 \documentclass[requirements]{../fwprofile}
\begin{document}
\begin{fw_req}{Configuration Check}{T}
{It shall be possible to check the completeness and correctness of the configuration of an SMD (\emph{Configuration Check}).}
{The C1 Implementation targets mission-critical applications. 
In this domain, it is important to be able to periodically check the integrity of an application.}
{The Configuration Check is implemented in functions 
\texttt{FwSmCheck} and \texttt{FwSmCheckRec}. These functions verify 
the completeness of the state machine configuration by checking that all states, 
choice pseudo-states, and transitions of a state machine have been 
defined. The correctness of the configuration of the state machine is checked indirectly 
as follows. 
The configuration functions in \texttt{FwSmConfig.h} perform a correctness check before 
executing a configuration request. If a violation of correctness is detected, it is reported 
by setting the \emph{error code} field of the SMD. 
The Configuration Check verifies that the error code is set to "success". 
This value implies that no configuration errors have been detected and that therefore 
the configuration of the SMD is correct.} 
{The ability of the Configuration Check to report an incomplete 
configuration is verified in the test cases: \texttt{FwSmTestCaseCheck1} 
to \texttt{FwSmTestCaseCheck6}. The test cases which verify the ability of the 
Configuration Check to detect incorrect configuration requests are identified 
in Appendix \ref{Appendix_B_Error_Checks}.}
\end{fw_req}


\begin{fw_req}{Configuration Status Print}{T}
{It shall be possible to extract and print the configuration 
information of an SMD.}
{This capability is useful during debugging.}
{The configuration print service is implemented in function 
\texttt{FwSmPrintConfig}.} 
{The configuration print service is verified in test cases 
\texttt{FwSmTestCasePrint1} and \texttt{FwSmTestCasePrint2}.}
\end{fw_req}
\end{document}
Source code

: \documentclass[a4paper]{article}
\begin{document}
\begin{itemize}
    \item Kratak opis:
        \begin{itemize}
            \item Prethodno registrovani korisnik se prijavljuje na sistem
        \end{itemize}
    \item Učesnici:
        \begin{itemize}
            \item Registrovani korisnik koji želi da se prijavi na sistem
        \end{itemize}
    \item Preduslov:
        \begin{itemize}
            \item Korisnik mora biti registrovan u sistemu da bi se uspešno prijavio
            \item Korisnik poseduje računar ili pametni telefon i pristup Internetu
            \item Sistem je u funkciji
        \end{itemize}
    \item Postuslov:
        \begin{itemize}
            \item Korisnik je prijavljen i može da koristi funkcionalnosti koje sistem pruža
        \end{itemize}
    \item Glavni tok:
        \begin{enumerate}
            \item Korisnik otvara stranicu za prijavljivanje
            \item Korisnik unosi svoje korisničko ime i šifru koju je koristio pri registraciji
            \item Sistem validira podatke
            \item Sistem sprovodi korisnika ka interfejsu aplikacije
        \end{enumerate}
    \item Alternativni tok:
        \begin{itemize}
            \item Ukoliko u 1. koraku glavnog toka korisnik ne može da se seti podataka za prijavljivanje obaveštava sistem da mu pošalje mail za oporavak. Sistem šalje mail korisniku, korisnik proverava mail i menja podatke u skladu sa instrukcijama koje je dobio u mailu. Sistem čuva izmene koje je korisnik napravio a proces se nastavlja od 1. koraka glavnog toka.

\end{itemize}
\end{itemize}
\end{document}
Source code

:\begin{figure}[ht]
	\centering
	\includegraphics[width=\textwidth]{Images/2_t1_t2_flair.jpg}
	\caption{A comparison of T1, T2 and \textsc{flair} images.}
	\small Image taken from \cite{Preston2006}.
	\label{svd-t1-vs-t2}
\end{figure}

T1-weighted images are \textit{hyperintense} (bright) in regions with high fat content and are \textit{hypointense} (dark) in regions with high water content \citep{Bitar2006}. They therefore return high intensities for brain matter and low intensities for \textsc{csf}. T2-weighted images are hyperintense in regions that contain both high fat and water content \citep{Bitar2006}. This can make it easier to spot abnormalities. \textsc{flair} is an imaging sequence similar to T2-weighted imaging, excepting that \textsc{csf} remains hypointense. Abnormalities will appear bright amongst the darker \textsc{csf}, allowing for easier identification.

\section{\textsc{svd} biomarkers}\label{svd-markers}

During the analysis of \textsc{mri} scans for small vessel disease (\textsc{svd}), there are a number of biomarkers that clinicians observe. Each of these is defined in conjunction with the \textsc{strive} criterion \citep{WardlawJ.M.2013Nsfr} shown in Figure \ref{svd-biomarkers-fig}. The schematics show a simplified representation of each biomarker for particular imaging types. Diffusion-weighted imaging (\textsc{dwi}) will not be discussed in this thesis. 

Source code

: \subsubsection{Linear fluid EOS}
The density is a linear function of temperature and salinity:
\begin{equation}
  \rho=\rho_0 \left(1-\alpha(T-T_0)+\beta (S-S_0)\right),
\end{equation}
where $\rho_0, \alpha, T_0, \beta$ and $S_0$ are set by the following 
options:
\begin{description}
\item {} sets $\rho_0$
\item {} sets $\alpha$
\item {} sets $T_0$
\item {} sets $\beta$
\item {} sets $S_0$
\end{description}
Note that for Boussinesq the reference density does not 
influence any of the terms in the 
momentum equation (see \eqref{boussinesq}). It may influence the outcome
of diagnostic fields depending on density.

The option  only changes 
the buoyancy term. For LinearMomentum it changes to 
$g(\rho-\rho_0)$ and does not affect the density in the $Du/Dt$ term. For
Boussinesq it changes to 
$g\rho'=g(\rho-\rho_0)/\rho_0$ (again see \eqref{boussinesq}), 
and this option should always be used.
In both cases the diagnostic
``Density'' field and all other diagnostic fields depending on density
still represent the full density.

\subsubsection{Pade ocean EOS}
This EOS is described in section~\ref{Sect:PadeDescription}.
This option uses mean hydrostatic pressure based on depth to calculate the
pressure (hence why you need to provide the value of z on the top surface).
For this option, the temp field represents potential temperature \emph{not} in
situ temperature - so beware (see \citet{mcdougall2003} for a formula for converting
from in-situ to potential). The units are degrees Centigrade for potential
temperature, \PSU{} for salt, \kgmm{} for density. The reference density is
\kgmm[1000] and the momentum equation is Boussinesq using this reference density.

- [How to complete this task] Of the lines above, extract only those from the line with "momentum equation (see" to the line with "Boussinesq it changes to", both included, exactly as written.

- [Response to the task]
momentum equation (see \eqref{boussinesq}). It may influence the outcome
of diagnostic fields depending on density.

The option  only changes 
the buoyancy term. For LinearMomentum it changes to 
$g(\rho-\rho_0)$ and does not affect the density in the $Du/Dt$ term. For
Boussinesq it changes to 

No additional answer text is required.